*** Block opens ***
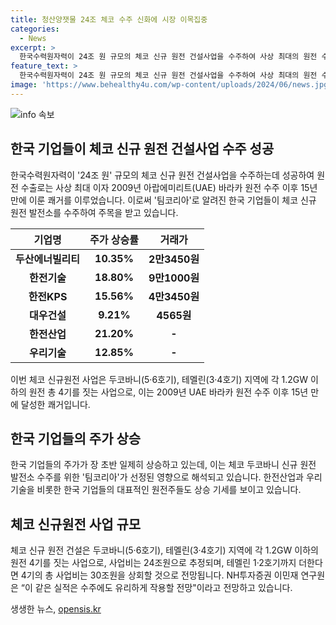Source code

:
 ```yaml
---
title: 청산양잿물 24조 체코 수주 신화에 시장 이목집중
categories:
  - News
excerpt: >
  한국수력원자력이 24조 원 규모의 체코 신규 원전 건설사업을 수주하여 사상 최대의 원전 수출 쾌거를 이루었다. 한국 기업들로 구성된 팀코리아가 체코 두코바니 신규 원자력 발전소 수주를 위한 우선협상대상자로 선정되어 주가 상승에 이어 전기산업 주도주들도 큰 상승세를 보였다. 체코 정부는 한국수력원자력을 우선협상대상자로 선정하며 두코바니(5·6호기), 테멜린(3·4호기) 지역에 총 4기의 원전을 건설한다고 발표했다. 이로 인해 체코 신규 원전 건설은 2009년 이후 15년 만에 사상 최대 거래액을 기록했으며 수주에도 유리하게 작용할 것으로 전망된다.
feature_text: >
  한국수력원자력이 24조 원 규모의 체코 신규 원전 건설사업을 수주하여 사상 최대의 원전 수출 쾌거를 이루었다. 한국 기업들로 구성된 팀코리아가 체코 두코바니 신규 원자력 발전소 수주를 위한 우선협상대상자로 선정되어 주가 상승에 이어 전기산업 주도주들도 큰 상승세를 보였다. 체코 정부는 한국수력원자력을 우선협상대상자로 선정하며 두코바니(5·6호기), 테멜린(3·4호기) 지역에 총 4기의 원전을 건설한다고 발표했다. 이로 인해 체코 신규 원전 건설은 2009년 이후 15년 만에 사상 최대 거래액을 기록했으며 수주에도 유리하게 작용할 것으로 전망된다.
image: 'https://www.behealthy4u.com/wp-content/uploads/2024/06/news.jpg'
---
```


<p><img src="https://www.behealthy4u.com/wp-content/uploads/2024/06/news.jpg" alt="info 속보" /></p>

<h2 data-ke-size="size26">한국 기업들이 체코 신규 원전 건설사업 수주 성공</h2>

<p data-ke-size="size16">한국수력원자력이 '24조 원' 규모의 체코 신규 원전 건설사업을 수주하는데 성공하여 원전 수출로는 사상 최대 이자 2009년 아랍에미리트(UAE) 바라카 원전 수주 이후 15년 만에 이룬 쾌거를 이루었습니다. 이로써 '팀코리아'로 알려진 한국 기업들이 체코 신규 원전 발전소를 수주하여 주목을 받고 있습니다. </p>

<table>
  <thead>
    <tr>
      <th scope="col">기업명</th>
      <th scope="col">주가 상승률</th>
      <th scope="col">거래가</th>
    </tr>
  </thead>
  <tbody>
    <tr>
      <td style="text-align: center; height: 17px;"><b>두산에너빌리티</b></td>
      <td style="text-align: center; height: 17px;"><b>10.35%</b></td>
      <td style="text-align: center; height: 17px;"><b>2만3450원</b></td>
    </tr>
    <tr>
      <td style="text-align: center; height: 17px;"><b>한전기술</b></td>
      <td style="text-align: center; height: 17px;"><b>18.80%</b></td>
      <td style="text-align: center; height: 17px;"><b>9만1000원</b></td>
    </tr>
    <tr>
      <td style="text-align: center; height: 17px;"><b>한전KPS</b></td>
      <td style="text-align: center; height: 17px;"><b>15.56%</b></td>
      <td style="text-align: center; height: 17px;"><b>4만3450원</b></td>
    </tr>
    <tr>
      <td style="text-align: center; height: 17px;"><b>대우건설</b></td>
      <td style="text-align: center; height: 17px;"><b>9.21%</b></td>
      <td style="text-align: center; height: 17px;"><b>4565원</b></td>
    </tr>
    <tr>
      <td style="text-align: center; height: 17px;"><b>한전산업</b></td>
      <td style="text-align: center; height: 17px;"><b>21.20%</b></td>
      <td style="text-align: center; height: 17px;"><b> - </b></td>
    </tr>
    <tr>
      <td style="text-align: center; height: 17px;"><b>우리기술</b></td>
      <td style="text-align: center; height: 17px;"><b>12.85%</b></td>
      <td style="text-align: center; height: 17px;"><b> - </b></td>
    </tr>
  </tbody>
</table>

<p data-ke-size="size16">이번 체코 신규원전 사업은 두코바니(5·6호기), 테멜린(3·4호기) 지역에 각 1.2GW 이하의 원전 총 4기를 짓는 사업으로, 이는 2009년 UAE 바라카 원전 수주 이후 15년 만에 달성한 쾌거입니다.</p>

<h2 data-ke-size="size26">한국 기업들의 주가 상승</h2>

<p data-ke-size="size16">한국 기업들의 주가가 장 초반 일제히 상승하고 있는데, 이는 체코 두코바니 신규 원전 발전소 수주를 위한 '팀코리아'가 선정된 영향으로 해석되고 있습니다. 한전산업과 우리기술을 비롯한 한국 기업들의 대표적인 원전주들도 상승 기세를 보이고 있습니다.</p>

<h2 data-ke-size="size26">체코 신규원전 사업 규모</h2>

<p data-ke-size="size16">체코 신규 원전 건설은 두코바니(5·6호기), 테멜린(3·4호기) 지역에 각 1.2GW 이하의 원전 4기를 짓는 사업으로, 사업비는 24조원으로 추정되며, 테멜린 1·2호기까지 더한다면 4기의 총 사업비는 30조원을 상회할 것으로 전망됩니다. NH투자증권 이민재 연구원은 “이 같은 실적은 수주에도 유리하게 작용할 전망"이라고 전망하고 있습니다.</p>
생생한 뉴스, <a href="https://opensis.kr" rel="dofollow">opensis.kr</a>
*** Block closes ***
**What to do**
What is needed is the full material, retyped unchanged, with no pictures in it.

**Solution to the exercise**
Source code

:
 ```yaml
---
title: 청산양잿물 24조 체코 수주 신화에 시장 이목집중
categories:
  - News
excerpt: >
  한국수력원자력이 24조 원 규모의 체코 신규 원전 건설사업을 수주하여 사상 최대의 원전 수출 쾌거를 이루었다. 한국 기업들로 구성된 팀코리아가 체코 두코바니 신규 원자력 발전소 수주를 위한 우선협상대상자로 선정되어 주가 상승에 이어 전기산업 주도주들도 큰 상승세를 보였다. 체코 정부는 한국수력원자력을 우선협상대상자로 선정하며 두코바니(5·6호기), 테멜린(3·4호기) 지역에 총 4기의 원전을 건설한다고 발표했다. 이로 인해 체코 신규 원전 건설은 2009년 이후 15년 만에 사상 최대 거래액을 기록했으며 수주에도 유리하게 작용할 것으로 전망된다.
feature_text: >
  한국수력원자력이 24조 원 규모의 체코 신규 원전 건설사업을 수주하여 사상 최대의 원전 수출 쾌거를 이루었다. 한국 기업들로 구성된 팀코리아가 체코 두코바니 신규 원자력 발전소 수주를 위한 우선협상대상자로 선정되어 주가 상승에 이어 전기산업 주도주들도 큰 상승세를 보였다. 체코 정부는 한국수력원자력을 우선협상대상자로 선정하며 두코바니(5·6호기), 테멜린(3·4호기) 지역에 총 4기의 원전을 건설한다고 발표했다. 이로 인해 체코 신규 원전 건설은 2009년 이후 15년 만에 사상 최대 거래액을 기록했으며 수주에도 유리하게 작용할 것으로 전망된다.
image: 'https://www.behealthy4u.com/wp-content/uploads/2024/06/news.jpg'
---
```


<p><img src="https://www.behealthy4u.com/wp-content/uploads/2024/06/news.jpg" alt="info 속보" /></p>

<h2 data-ke-size="size26">한국 기업들이 체코 신규 원전 건설사업 수주 성공</h2>

<p data-ke-size="size16">한국수력원자력이 '24조 원' 규모의 체코 신규 원전 건설사업을 수주하는데 성공하여 원전 수출로는 사상 최대 이자 2009년 아랍에미리트(UAE) 바라카 원전 수주 이후 15년 만에 이룬 쾌거를 이루었습니다. 이로써 '팀코리아'로 알려진 한국 기업들이 체코 신규 원전 발전소를 수주하여 주목을 받고 있습니다. </p>

<table>
  <thead>
    <tr>
      <th scope="col">기업명</th>
      <th scope="col">주가 상승률</th>
      <th scope="col">거래가</th>
    </tr>
  </thead>
  <tbody>
    <tr>
      <td style="text-align: center; height: 17px;"><b>두산에너빌리티</b></td>
      <td style="text-align: center; height: 17px;"><b>10.35%</b></td>
      <td style="text-align: center; height: 17px;"><b>2만3450원</b></td>
    </tr>
    <tr>
      <td style="text-align: center; height: 17px;"><b>한전기술</b></td>
      <td style="text-align: center; height: 17px;"><b>18.80%</b></td>
      <td style="text-align: center; height: 17px;"><b>9만1000원</b></td>
    </tr>
    <tr>
      <td style="text-align: center; height: 17px;"><b>한전KPS</b></td>
      <td style="text-align: center; height: 17px;"><b>15.56%</b></td>
      <td style="text-align: center; height: 17px;"><b>4만3450원</b></td>
    </tr>
    <tr>
      <td style="text-align: center; height: 17px;"><b>대우건설</b></td>
      <td style="text-align: center; height: 17px;"><b>9.21%</b></td>
      <td style="text-align: center; height: 17px;"><b>4565원</b></td>
    </tr>
    <tr>
      <td style="text-align: center; height: 17px;"><b>한전산업</b></td>
      <td style="text-align: center; height: 17px;"><b>21.20%</b></td>
      <td style="text-align: center; height: 17px;"><b> - </b></td>
    </tr>
    <tr>
      <td style="text-align: center; height: 17px;"><b>우리기술</b></td>
      <td style="text-align: center; height: 17px;"><b>12.85%</b></td>
      <td style="text-align: center; height: 17px;"><b> - </b></td>
    </tr>
  </tbody>
</table>

<p data-ke-size="size16">이번 체코 신규원전 사업은 두코바니(5·6호기), 테멜린(3·4호기) 지역에 각 1.2GW 이하의 원전 총 4기를 짓는 사업으로, 이는 2009년 UAE 바라카 원전 수주 이후 15년 만에 달성한 쾌거입니다.</p>

<h2 data-ke-size="size26">한국 기업들의 주가 상승</h2>

<p data-ke-size="size16">한국 기업들의 주가가 장 초반 일제히 상승하고 있는데, 이는 체코 두코바니 신규 원전 발전소 수주를 위한 '팀코리아'가 선정된 영향으로 해석되고 있습니다. 한전산업과 우리기술을 비롯한 한국 기업들의 대표적인 원전주들도 상승 기세를 보이고 있습니다.</p>

<h2 data-ke-size="size26">체코 신규원전 사업 규모</h2>

<p data-ke-size="size16">체코 신규 원전 건설은 두코바니(5·6호기), 테멜린(3·4호기) 지역에 각 1.2GW 이하의 원전 4기를 짓는 사업으로, 사업비는 24조원으로 추정되며, 테멜린 1·2호기까지 더한다면 4기의 총 사업비는 30조원을 상회할 것으로 전망됩니다. NH투자증권 이민재 연구원은 “이 같은 실적은 수주에도 유리하게 작용할 전망"이라고 전망하고 있습니다.</p>
생생한 뉴스, <a href="https://opensis.kr" rel="dofollow">opensis.kr</a>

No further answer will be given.